It's 2:30 a.m. but Mark Parisi isn't fazed. He's in a world of talking cats, whoopie cushions, medieval knights, and 'zilla monsters. He's trying to finish up one more cartoon before heading to bed.
He says that working into the wee hours of the morning is pretty typical for him, especially with a deadline coming up. "I've got to get it done."
Mr. Parisi is the creator of "Off the Mark," a daily comic strip that appears in more than 100 newspapers nationwide. Comic-strip cartoons are a newspaper tradition that's more than 100 years old.
"The comic strip was conceived in the 1890s as a way to sell newspapers," says Lucy Caswell of the Ohio State University Cartoon Research Library in Columbus.

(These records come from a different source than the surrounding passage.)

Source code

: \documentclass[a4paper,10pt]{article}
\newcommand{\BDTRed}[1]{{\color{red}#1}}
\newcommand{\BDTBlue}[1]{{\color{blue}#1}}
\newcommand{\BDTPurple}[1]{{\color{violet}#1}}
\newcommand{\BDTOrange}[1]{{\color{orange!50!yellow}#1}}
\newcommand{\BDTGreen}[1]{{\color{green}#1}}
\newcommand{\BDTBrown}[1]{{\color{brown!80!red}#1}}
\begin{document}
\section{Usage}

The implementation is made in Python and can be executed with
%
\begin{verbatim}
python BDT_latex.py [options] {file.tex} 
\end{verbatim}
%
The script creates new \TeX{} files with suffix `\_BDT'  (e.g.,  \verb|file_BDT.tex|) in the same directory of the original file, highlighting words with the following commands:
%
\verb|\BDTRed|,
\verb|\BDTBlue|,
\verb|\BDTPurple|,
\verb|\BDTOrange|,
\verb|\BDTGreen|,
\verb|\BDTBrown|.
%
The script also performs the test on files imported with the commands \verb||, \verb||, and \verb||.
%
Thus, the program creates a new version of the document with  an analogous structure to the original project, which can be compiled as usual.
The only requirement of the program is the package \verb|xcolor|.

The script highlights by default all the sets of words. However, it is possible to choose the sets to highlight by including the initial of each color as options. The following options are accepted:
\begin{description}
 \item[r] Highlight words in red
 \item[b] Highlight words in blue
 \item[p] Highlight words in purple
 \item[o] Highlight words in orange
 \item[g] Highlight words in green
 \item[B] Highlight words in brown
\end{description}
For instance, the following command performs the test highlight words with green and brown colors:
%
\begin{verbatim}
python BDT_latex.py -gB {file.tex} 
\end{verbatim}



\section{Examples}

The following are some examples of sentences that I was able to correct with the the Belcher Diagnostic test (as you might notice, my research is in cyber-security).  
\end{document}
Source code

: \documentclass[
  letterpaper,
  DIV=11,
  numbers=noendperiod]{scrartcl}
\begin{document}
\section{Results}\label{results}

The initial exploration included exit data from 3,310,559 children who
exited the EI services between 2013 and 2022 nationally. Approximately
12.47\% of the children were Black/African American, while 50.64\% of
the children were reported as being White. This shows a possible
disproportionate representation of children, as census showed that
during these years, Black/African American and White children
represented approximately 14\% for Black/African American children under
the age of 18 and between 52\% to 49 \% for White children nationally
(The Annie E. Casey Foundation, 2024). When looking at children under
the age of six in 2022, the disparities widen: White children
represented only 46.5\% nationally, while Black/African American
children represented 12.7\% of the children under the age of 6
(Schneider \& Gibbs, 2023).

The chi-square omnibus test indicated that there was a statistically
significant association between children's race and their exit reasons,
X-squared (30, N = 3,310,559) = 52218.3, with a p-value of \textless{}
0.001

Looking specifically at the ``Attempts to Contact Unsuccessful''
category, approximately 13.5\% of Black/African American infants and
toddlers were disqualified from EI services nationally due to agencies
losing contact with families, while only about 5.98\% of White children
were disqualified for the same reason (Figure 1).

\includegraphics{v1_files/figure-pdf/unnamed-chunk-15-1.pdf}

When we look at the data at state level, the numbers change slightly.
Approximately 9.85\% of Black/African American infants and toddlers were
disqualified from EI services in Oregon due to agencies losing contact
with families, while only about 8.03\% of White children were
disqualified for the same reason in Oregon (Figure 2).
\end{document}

She says that although comics were first created for adults, kids also enjoyed reading them.
"And whenever a cartoon is particularly appealing to kids, the cartoonist is doing his job well," she adds.
Back in his studio at his Melrose, Mass., home, Parisi is looking for something that makes him laugh so he can make it into a cartoon. Although it's April, he's working on cartoons for May. They have to be completed and sent to newspapers in a couple of weeks.
Parisi must draw about one cartoon a day. He enjoys being able to work at home alongside his wife, Lynn, and spend time with his 12- year-old daughter, Jennifer, after school.
But it's not all play for the man who created "Off the Mark" in 1987. Parisi admits that coming up with humorous topics for cartoons day after day isn't always easy.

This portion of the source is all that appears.